1/16/2008 2:43:00 PM

0

On Jan 16, 2008 9:23 AM, mlimber <mlimber@gmail.com> wrote:
> I'm writing a text processing program to process some survey results.
> I'm familiar with C++ and could write it in that, but I thought I'd
> try out Python. I've got a handle on the file I/O and regular
> expression processing, but I'm wondering about building my array of
> classes (I'd probably use a struct in C++ since there are no methods,
> just data).
>
> I want something like (C++ code):
>
> struct Response
> {
> std::string name;
> int age;
> int iData[ 10 ];
> std::string sData;
> };
>
> // Prototype
> void Process( const std::vector<Response>& );
>
> int main()
> {
> std::vector<Response> responses;
>
> while( /* not end of file */ )
> {
> Response r;
>
> // Fill struct from file
> r.name = /* get the data from the file */;
> r.age = /* ... */;
> r.iData[0] = /* ... */;
> // ...
> r.sData = /* ... */;
> responses.push_back( r );
> }
>
> // Do some processing on the responses
> Process( responses );
> }
>
> What is the preferred way to do this sort of thing in Python?

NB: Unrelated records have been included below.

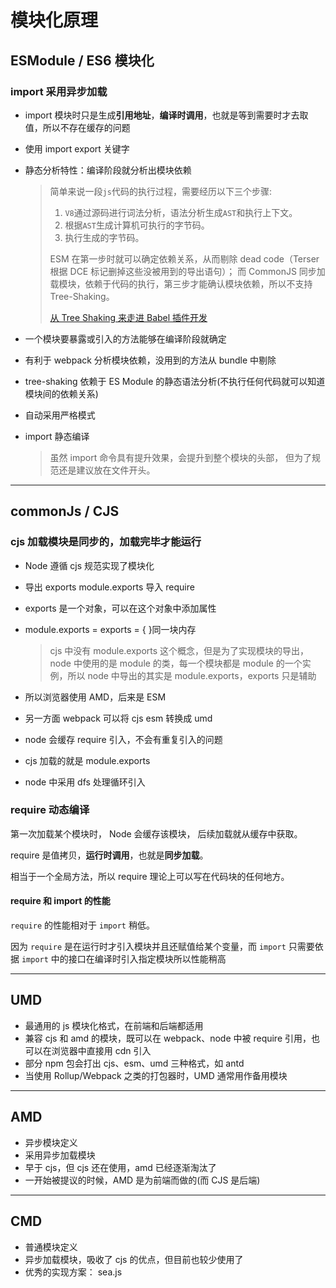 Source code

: # 模块化原理

## ESModule / ES6 模块化

### import 采用**异步加载**

- import 模块时只是生成**引用地址**，**编译时调用**，也就是等到需要时才去取值，所以不存在缓存的问题

- 使用 import export 关键字

- 静态分析特性：编译阶段就分析出模块依赖

  > 简单来说一段`js`代码的执行过程，需要经历以下三个步骤:
  >
  > 1. `V8`通过源码进行词法分析，语法分析生成`AST`和执行上下文。
  > 2. 根据`AST`生成计算机可执行的字节码。
  > 3. 执行生成的字节码。
  >
  > ESM 在第一步时就可以确定依赖关系，从而剔除 dead code（Terser 根据 DCE 标记删掉这些没被用到的导出语句）；
  > 而 CommonJS 同步加载模块，依赖于代码的执行，第三步才能确认模块依赖，所以不支持 Tree-Shaking。
  >
  > [从 Tree Shaking 来走进 Babel 插件开发](https://mp.weixin.qq.com/s/igLFmFGQXSq0qb56-mr0CQ)

- 一个模块要暴露或引入的方法能够在编译阶段就确定

- 有利于 webpack 分析模块依赖，没用到的方法从 bundle 中剔除

- tree-shaking 依赖于 ES Module 的静态语法分析(不执行任何代码就可以知道模块间的依赖关系)

- 自动采用严格模式

- import 静态编译
  > 虽然 import 命令具有提升效果，会提升到整个模块的头部， 但为了规范还是建议放在文件开头。

---

## commonJs / CJS

### cjs 加载模块是**同步**的，加载完毕才能运行

- Node 遵循 cjs 规范实现了模块化

- 导出 exports module.exports 导入 require

- exports 是一个对象，可以在这个对象中添加属性

- module.exports = exports = { }同一块内存

  > cjs 中没有 module.exports 这个概念，但是为了实现模块的导出，node 中使用的是 module 的类，每一个模块都是 module 的一个实例，所以 node 中导出的其实是 module.exports，exports 只是辅助

- 所以浏览器使用 AMD，后来是 ESM

- 另一方面 webpack 可以将 cjs esm 转换成 umd

- node 会缓存 require 引入，不会有重复引入的问题

- cjs 加载的就是 module.exports

- node 中采用 dfs 处理循环引入

### require 动态编译

第一次加载某个模块时， Node 会缓存该模块， 后续加载就从缓存中获取。

require 是值拷贝，**运行时调用**，也就是**同步加载**。

相当于一个全局方法，所以 require 理论上可以写在代码块的任何地方。

#### require 和 import 的性能

`require` 的性能相对于 `import` 稍低。

因为 `require` 是在运行时才引入模块并且还赋值给某个变量，而 `import` 只需要依据 `import` 中的接口在编译时引入指定模块所以性能稍高

---

## UMD

- 最通用的 js 模块化格式，在前端和后端都适用
- 兼容 cjs 和 amd 的模块，既可以在 webpack、node 中被 require 引用，也可以在浏览器中直接用 cdn 引入
- 部分 npm 包会打出 cjs、esm、umd 三种格式，如 antd
- 当使用 Rollup/Webpack 之类的打包器时，UMD 通常用作备用模块

---

## AMD

- 异步模块定义
- 采用异步加载模块
- 早于 cjs，但 cjs 还在使用，amd 已经逐渐淘汰了
- 一开始被提议的时候，AMD 是为前端而做的(而 CJS 是后端)

---

## CMD

- 普通模块定义
- 异步加载模块，吸收了 cjs 的优点，但目前也较少使用了
- 优秀的实现方案： sea.js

It depends on the format of your data (Python provides lots of
shortcuts for handling lots of kinds of data), but perhaps something
like this, if you do all the parsing manually:

class Response(object):
def __init__(self, extern_rep):
# parse or translate extern_rep into ...
self.name = ...
self.age = ...
# Use a dictionary instead of parallel lists.
self.data = {...}
def process(self):
# Do what you need to do.

fstream = open('thedatafile')

for line in fstream:
# This assumes each line is one response.
Response(line).process()

--
Neil Cerutti <mr.cerutti+python@gmail.com>

Tim Chase

1/16/2008 2:56:00 PM

0

> I want something like (C++ code):
>
> struct Response
> {
> std::string name;
> int age;
> int iData[ 10 ];
> std::string sData;
> };
>
> // Prototype
> void Process( const std::vector<Response>& );
>
> int main()
> {
> std::vector<Response> responses;
>
> while( /* not end of file */ )
> {
> Response r;
>
> // Fill struct from file
> r.name = /* get the data from the file */;
> r.age = /* ... */;
> r.iData[0] = /* ... */;
> // ...
> r.sData = /* ... */;
> responses.push_back( r );
> }
>
> // Do some processing on the responses
> Process( responses );
> }
>
> What is the preferred way to do this sort of thing in Python?

Without knowing more about the details involved with parsing the
file, here's a first-pass whack at it:

class Response(object):
def __init__(self, name, age, iData, sData):
self.name = name
self.age = age
self.iData = iData
self.sData = sData

def __repr__(self):
return '%s (%s)' % self.name

def parse_response_from_line(line):
name, age, iData, sData = line.rstrip('\n').split('\t')
return Response(name, age, iData, sData)

def process(response):
print 'Processing %r' % response

responses = [parse_response_from_line(line)
for line in file('input.txt')]

for response in responses:
process(response)


That last pair might be condensed to just

for line in file('input.txt'):
process(parse_response_from_line(line))

Things get a bit hairier if your input is multi-line. You might
have to do something like

def getline(fp):
return fp.readline().rstrip('\n')
def response_generator(fp):
name = None
while name != '':
name = getline(fp)
age = getline(fp)
iData = getline(fp)
sData = getline(fp)
if name and age and iData and sData:
yield Response(name, age, iData, sData)

fp = file('input.txt')
for response in response_generator(fp):
process(response)

which you can modify accordingly.

-tkc




Bruno Desthuilliers

1/16/2008 4:06:00 PM

0

mlimber a écrit :
> I'm writing a text processing program to process some survey results.
> I'm familiar with C++ and could write it in that, but I thought I'd
> try out Python. I've got a handle on the file I/O and regular
> expression processing,

FWIW, and depending on your text format, there may be better solutions
than regexps.

> but I'm wondering about building my array of
> classes (I'd probably use a struct in C++ since there are no methods,
> just data).

If you have no methods and you're sure you won't have no methods, then
just use a dict (name-indexed record) or a tuple (position-indexed record).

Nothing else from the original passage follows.